# need help with my room



## bolahan (Feb 7, 2014)

hi . can anybody help me with my room. first time to post. new with rew ang acoustics. just tried to put a 1 inch thick foam wrapped with fabric at 1 side(left wall) the right wall are windows covered with curtains. back sa also curtain. ceiling has no treatment. i attach the graphs and some pictures of my HT room/ music room.

thanks hope you can help me


----------



## bolahan (Feb 7, 2014)

i tried turning the sub off. and this is the result.


----------



## bpape (Sep 14, 2006)

1" foam really isn't doing much of anything though it's at least balancing out the curtains on the other side that aren't doing much either in terms of frequency range.

What speakers are you using and any chance of a top view sketch of the room? Really can't tell much from the pictures.


----------



## bolahan (Feb 7, 2014)

thank you sir for your reply

i am using focal 806v for my front and center. onkyo 708 for the reciever and svs sb12nsd for the 2 subs. 

what can i add to my 1 inch foam so i can tame my low frequency decay time? i am new to this but i assume its my low frequency decay time is the problem?

thank you very much for the reply

by the way . the black portion at the back of the tv is a hollow plywood. does that cause any problem? it has a clearance of 1 inch from the wall. when you knock on it. it is hollow.


----------



## bpape (Sep 14, 2006)

Well, it's a combination of little to no low/lower mid absorption and way over-absorbing the mids and highs between furniture, curtains, and all of that 1" material that would be lucky to do 200Hz and up.

Think corner traps, 3-4" side wall reflection panels, etc. That's all for reflections and decay times. For the frequency response, try moving the sub and seat around as in the really low frequencies that are hard to treat, that's your best option.


----------



## bolahan (Feb 7, 2014)

thank you for the reply
sorry for newbie questions cause i am new to this.

i would just like to clarify my problem so i can address it directly

my problem is there is no absorption in the low freq area 200hz and below?
which the solution would be to put corner traps 3-4" thick?
can you give an example of what is that corner traps that i need? is that the triangle shaped ones?
do i need that to in all corners?


my other problem is too much absorption above 200hz?
do i have to lessen my 1 " foam to solve this problem?


and about my frequency response, can you tell me what my is my prob there? and what is my target response so i know what to look for when moving my subs and furnitures.
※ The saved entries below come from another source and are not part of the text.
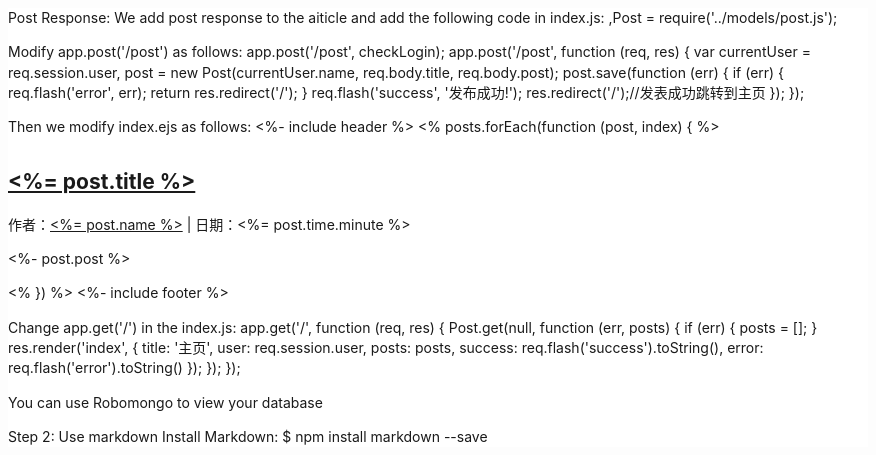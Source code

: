 
Post Response:
We add post response to the aiticle and add the following code in index.js:
,Post = require('../models/post.js');

Modify app.post('/post') as follows:
app.post('/post', checkLogin);
app.post('/post', function (req, res) {
  var currentUser = req.session.user,
      post = new Post(currentUser.name, req.body.title, req.body.post);
  post.save(function (err) {
    if (err) {
      req.flash('error', err); 
      return res.redirect('/');
    }
    req.flash('success', '发布成功!');
    res.redirect('/');//发表成功跳转到主页
  });
});

Then we modify index.ejs as follows:
<%- include header %>
<% posts.forEach(function (post, index) { %>
  <p><h2><a href="#"><%= post.title %></a></h2></p>
  <p class="info">
    作者：<a href="#"><%= post.name %></a> | 
    日期：<%= post.time.minute %>
  </p>
  <p><%- post.post %></p>
<% }) %>
<%- include footer %>

Change app.get('/') in the index.js:
app.get('/', function (req, res) {
  Post.get(null, function (err, posts) {
    if (err) {
      posts = [];
    } 
    res.render('index', {
      title: '主页',
      user: req.session.user,
      posts: posts,
      success: req.flash('success').toString(),
      error: req.flash('error').toString()
    });
  });
});

You can use Robomongo to view your database



Step 2: Use markdown
Install Markdown:
$ npm install markdown --save
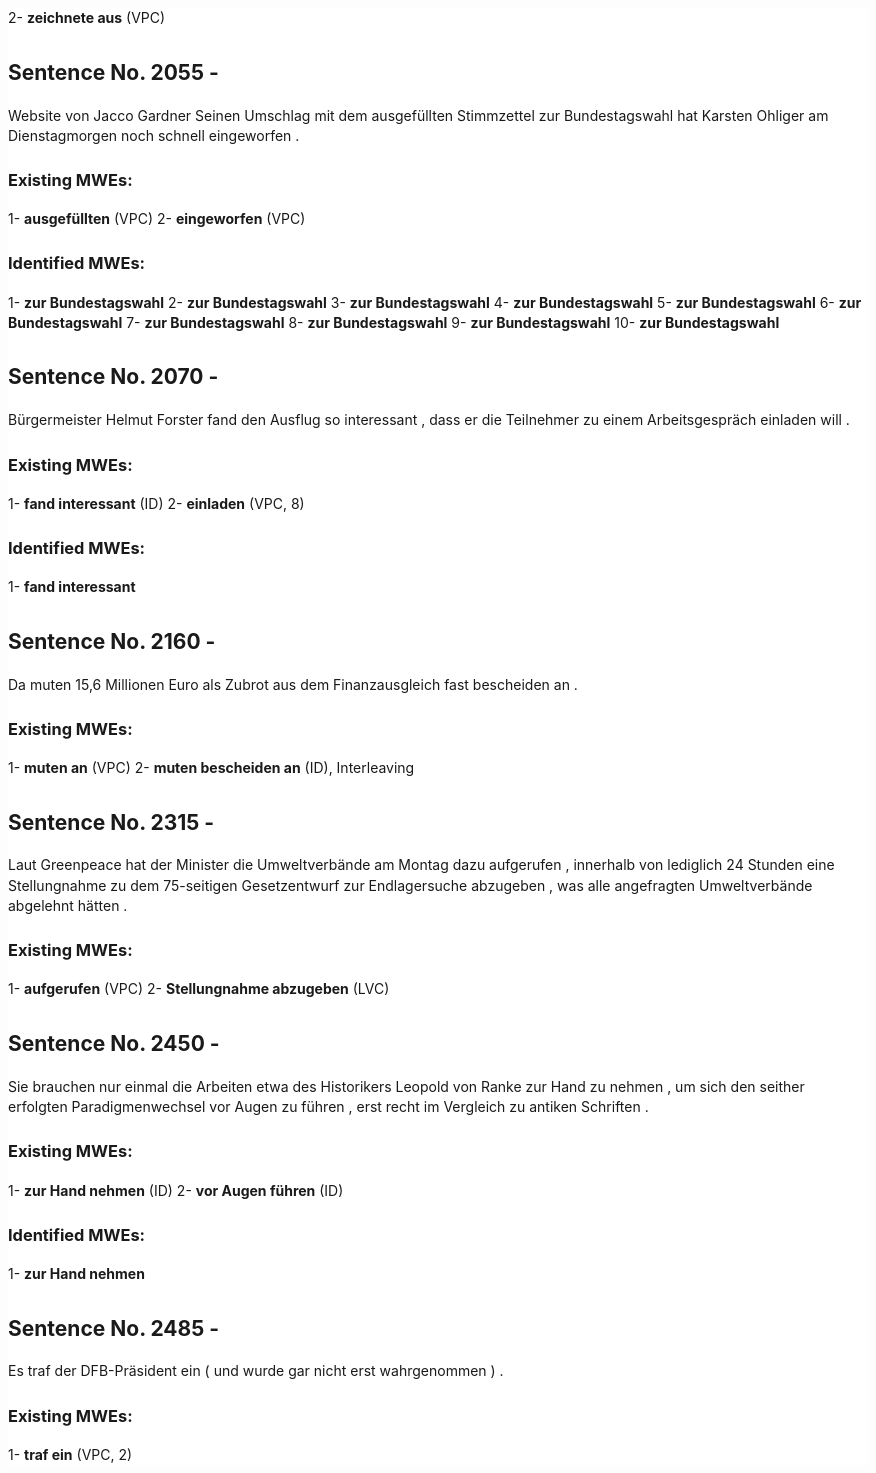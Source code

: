 2- **zeichnete aus** (VPC)
## Sentence No. 2055 - 
Website von Jacco Gardner Seinen Umschlag mit dem ausgefüllten Stimmzettel zur Bundestagswahl hat Karsten Ohliger am Dienstagmorgen noch schnell eingeworfen . 
### Existing MWEs: 
1- **ausgefüllten** (VPC)
2- **eingeworfen** (VPC)
### Identified MWEs: 
1- **zur Bundestagswahl** 
2- **zur Bundestagswahl** 
3- **zur Bundestagswahl** 
4- **zur Bundestagswahl** 
5- **zur Bundestagswahl** 
6- **zur Bundestagswahl** 
7- **zur Bundestagswahl** 
8- **zur Bundestagswahl** 
9- **zur Bundestagswahl** 
10- **zur Bundestagswahl** 
## Sentence No. 2070 - 
Bürgermeister Helmut Forster fand den Ausflug so interessant , dass er die Teilnehmer zu einem Arbeitsgespräch einladen will . 
### Existing MWEs: 
1- **fand interessant** (ID)
2- **einladen** (VPC, 8)
### Identified MWEs: 
1- **fand interessant** 
## Sentence No. 2160 - 
Da muten 15,6 Millionen Euro als Zubrot aus dem Finanzausgleich fast bescheiden an . 
### Existing MWEs: 
1- **muten an** (VPC)
2- **muten bescheiden an** (ID), Interleaving 
## Sentence No. 2315 - 
Laut Greenpeace hat der Minister die Umweltverbände am Montag dazu aufgerufen , innerhalb von lediglich 24 Stunden eine Stellungnahme zu dem 75-seitigen Gesetzentwurf zur Endlagersuche abzugeben , was alle angefragten Umweltverbände abgelehnt hätten . 
### Existing MWEs: 
1- **aufgerufen** (VPC)
2- **Stellungnahme abzugeben** (LVC)
## Sentence No. 2450 - 
Sie brauchen nur einmal die Arbeiten etwa des Historikers Leopold von Ranke zur Hand zu nehmen , um sich den seither erfolgten Paradigmenwechsel vor Augen zu führen , erst recht im Vergleich zu antiken Schriften . 
### Existing MWEs: 
1- **zur Hand nehmen** (ID)
2- **vor Augen führen** (ID)
### Identified MWEs: 
1- **zur Hand nehmen** 
## Sentence No. 2485 - 
Es traf der DFB-Präsident ein ( und wurde gar nicht erst wahrgenommen ) . 
### Existing MWEs: 
1- **traf ein** (VPC, 2)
thank you bpape. you are a lot of help. i appreciate it very much


----------



## bolahan (Feb 7, 2014)

@bpape, can you comment on my freq response. is it ugly? is it the reason i somewhat dont like the sound of my system?

thank you


----------



## bpape (Sep 14, 2006)

The response is something you'd definitely like to improve. Some of it will come with moving seating, speakers, and sub til you find the best balance. Some we can help with treatment, some we cannot. We can address reflections better, decay times better, etc.

What you have done is unbalanced the room in the time domain. You don't have too much overall absorption by any means. You just have way too much mid and high and not nearly enough bass absorption.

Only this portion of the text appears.